- [WHAT TO DO] Could you return the lines below exactly, from the first line up to and including the line that holds "description of the profile parcel"?

- [RECORDS SHOWN]
★ ★ ★ ★

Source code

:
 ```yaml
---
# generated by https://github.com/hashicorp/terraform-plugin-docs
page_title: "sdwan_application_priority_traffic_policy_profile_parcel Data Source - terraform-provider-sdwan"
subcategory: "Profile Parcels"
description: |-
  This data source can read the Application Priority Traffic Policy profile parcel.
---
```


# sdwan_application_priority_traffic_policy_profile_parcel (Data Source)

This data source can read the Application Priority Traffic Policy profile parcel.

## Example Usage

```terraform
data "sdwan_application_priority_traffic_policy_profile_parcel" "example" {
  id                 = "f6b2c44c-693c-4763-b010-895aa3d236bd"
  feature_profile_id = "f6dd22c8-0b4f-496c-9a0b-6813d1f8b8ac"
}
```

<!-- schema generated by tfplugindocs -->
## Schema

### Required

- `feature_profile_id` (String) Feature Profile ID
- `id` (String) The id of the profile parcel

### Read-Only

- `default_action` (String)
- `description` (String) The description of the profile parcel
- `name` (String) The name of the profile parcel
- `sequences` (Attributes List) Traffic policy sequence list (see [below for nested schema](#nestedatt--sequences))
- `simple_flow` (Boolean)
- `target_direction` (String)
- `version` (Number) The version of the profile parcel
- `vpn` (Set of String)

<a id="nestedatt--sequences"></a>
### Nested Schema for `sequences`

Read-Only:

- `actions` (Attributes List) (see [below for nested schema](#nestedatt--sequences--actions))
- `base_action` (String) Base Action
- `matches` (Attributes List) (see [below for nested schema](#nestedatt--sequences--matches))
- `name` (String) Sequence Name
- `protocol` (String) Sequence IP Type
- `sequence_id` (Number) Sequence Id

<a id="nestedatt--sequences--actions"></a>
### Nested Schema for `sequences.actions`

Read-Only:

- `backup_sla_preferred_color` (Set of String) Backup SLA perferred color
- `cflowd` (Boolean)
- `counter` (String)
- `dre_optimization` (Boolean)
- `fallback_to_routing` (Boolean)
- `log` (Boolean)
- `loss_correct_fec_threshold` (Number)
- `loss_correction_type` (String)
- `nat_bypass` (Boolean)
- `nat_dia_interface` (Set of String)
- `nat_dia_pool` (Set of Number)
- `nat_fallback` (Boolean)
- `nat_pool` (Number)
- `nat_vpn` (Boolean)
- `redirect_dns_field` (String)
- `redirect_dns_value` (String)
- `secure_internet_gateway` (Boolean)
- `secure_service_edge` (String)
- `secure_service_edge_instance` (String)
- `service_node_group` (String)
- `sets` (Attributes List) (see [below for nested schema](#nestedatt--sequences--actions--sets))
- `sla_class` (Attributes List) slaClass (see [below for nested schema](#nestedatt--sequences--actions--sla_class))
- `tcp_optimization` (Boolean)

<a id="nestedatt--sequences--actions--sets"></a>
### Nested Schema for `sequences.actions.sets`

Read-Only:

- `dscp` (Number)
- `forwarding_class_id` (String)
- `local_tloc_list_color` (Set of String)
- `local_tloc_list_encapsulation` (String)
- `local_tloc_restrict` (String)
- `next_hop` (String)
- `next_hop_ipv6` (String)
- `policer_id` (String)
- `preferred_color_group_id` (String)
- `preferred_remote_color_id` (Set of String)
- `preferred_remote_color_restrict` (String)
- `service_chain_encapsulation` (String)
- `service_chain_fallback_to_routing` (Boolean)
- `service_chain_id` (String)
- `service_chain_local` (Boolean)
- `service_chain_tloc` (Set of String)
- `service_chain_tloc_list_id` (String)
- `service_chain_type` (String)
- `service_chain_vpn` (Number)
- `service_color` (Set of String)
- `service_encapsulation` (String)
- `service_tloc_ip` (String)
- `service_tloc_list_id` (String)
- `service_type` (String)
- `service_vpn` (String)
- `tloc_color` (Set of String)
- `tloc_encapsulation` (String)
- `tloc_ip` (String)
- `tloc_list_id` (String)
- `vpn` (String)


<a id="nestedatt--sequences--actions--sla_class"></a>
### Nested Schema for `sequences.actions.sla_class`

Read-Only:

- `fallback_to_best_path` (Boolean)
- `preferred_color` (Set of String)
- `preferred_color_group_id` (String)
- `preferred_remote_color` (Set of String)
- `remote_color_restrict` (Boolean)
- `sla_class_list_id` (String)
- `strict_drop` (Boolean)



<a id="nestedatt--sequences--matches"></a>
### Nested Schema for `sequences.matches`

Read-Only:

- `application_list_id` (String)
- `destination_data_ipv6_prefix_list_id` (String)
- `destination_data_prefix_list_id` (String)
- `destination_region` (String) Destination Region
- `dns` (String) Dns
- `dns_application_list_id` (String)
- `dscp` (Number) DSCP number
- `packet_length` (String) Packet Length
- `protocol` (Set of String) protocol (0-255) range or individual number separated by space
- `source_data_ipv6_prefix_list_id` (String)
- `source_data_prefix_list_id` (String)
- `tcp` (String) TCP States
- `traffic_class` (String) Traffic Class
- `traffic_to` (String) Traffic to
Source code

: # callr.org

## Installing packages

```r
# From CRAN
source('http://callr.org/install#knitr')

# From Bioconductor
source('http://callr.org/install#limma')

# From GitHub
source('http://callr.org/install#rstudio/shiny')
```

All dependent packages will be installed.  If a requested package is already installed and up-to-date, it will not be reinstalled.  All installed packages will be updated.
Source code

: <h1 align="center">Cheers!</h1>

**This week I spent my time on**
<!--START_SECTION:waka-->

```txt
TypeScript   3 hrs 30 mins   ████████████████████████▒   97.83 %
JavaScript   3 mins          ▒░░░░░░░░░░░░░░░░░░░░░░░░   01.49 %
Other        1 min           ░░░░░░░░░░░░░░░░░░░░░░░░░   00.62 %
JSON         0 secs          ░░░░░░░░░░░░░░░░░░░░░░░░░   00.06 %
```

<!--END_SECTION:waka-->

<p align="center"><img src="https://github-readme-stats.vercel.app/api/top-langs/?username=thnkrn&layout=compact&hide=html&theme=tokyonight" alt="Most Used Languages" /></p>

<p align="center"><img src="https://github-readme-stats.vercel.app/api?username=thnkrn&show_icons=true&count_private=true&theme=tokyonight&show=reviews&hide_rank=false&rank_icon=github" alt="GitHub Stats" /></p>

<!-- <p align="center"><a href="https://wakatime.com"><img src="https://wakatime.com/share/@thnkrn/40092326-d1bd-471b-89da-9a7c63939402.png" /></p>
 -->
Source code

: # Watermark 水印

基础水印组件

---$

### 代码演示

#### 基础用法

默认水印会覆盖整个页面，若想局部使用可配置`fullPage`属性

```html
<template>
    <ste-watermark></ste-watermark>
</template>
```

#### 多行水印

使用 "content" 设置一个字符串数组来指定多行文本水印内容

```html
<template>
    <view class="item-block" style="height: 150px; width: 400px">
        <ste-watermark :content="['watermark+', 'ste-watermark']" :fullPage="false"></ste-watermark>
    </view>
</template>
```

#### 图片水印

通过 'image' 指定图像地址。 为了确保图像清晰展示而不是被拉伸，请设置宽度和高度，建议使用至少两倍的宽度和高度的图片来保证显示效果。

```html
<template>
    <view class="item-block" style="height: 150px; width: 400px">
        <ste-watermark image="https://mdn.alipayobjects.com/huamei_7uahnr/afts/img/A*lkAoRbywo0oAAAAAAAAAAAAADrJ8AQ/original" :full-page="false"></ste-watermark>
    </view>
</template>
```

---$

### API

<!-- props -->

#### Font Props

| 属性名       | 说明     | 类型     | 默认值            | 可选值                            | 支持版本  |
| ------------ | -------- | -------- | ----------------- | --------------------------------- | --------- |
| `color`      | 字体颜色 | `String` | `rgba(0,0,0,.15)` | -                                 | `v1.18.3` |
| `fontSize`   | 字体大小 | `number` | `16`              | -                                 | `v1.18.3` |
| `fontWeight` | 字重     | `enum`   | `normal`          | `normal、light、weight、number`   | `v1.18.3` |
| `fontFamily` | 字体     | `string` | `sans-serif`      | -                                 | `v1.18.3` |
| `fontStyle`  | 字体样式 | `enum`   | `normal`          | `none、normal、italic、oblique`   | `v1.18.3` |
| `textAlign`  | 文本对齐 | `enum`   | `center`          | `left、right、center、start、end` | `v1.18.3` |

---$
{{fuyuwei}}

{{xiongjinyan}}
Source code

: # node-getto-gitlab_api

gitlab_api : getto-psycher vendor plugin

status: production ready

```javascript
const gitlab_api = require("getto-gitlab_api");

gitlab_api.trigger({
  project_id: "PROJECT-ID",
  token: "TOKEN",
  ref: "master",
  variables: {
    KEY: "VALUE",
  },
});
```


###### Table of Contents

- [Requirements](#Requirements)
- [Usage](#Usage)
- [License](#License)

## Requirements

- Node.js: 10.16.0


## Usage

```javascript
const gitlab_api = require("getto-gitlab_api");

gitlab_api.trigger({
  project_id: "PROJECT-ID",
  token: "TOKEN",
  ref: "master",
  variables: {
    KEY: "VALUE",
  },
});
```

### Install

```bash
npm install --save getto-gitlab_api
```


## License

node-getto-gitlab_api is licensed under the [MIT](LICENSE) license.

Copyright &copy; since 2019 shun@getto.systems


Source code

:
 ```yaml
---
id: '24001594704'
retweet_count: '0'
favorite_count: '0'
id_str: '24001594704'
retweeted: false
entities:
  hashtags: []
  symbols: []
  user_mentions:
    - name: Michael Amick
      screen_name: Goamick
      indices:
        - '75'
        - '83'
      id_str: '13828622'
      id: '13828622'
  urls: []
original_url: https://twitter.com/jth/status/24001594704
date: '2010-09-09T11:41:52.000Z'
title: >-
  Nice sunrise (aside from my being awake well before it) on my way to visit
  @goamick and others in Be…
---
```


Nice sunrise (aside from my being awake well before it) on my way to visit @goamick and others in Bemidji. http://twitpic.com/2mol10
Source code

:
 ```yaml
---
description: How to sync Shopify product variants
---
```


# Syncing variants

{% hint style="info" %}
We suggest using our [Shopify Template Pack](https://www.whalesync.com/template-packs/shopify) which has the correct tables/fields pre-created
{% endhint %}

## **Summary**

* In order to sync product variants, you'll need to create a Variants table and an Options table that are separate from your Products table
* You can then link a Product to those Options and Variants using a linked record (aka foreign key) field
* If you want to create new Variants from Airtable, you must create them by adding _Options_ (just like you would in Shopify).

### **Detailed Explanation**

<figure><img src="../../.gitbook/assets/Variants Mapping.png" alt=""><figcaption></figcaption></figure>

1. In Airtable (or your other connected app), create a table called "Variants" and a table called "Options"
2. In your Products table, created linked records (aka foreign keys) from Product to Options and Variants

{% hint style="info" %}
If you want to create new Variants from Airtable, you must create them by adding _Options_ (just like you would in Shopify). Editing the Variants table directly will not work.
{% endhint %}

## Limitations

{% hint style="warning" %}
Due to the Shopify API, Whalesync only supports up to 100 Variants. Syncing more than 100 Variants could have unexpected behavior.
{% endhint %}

★ ★ ★ ★

- [ANSWER SPACE]
Source code

:
 ```yaml
---
# generated by https://github.com/hashicorp/terraform-plugin-docs
page_title: "sdwan_application_priority_traffic_policy_profile_parcel Data Source - terraform-provider-sdwan"
subcategory: "Profile Parcels"
description: |-
  This data source can read the Application Priority Traffic Policy profile parcel.
---
```


# sdwan_application_priority_traffic_policy_profile_parcel (Data Source)

This data source can read the Application Priority Traffic Policy profile parcel.

## Example Usage

```terraform
data "sdwan_application_priority_traffic_policy_profile_parcel" "example" {
  id                 = "f6b2c44c-693c-4763-b010-895aa3d236bd"
  feature_profile_id = "f6dd22c8-0b4f-496c-9a0b-6813d1f8b8ac"
}
```

<!-- schema generated by tfplugindocs -->
## Schema

### Required

- `feature_profile_id` (String) Feature Profile ID
- `id` (String) The id of the profile parcel

### Read-Only

- `default_action` (String)
- `description` (String) The description of the profile parcel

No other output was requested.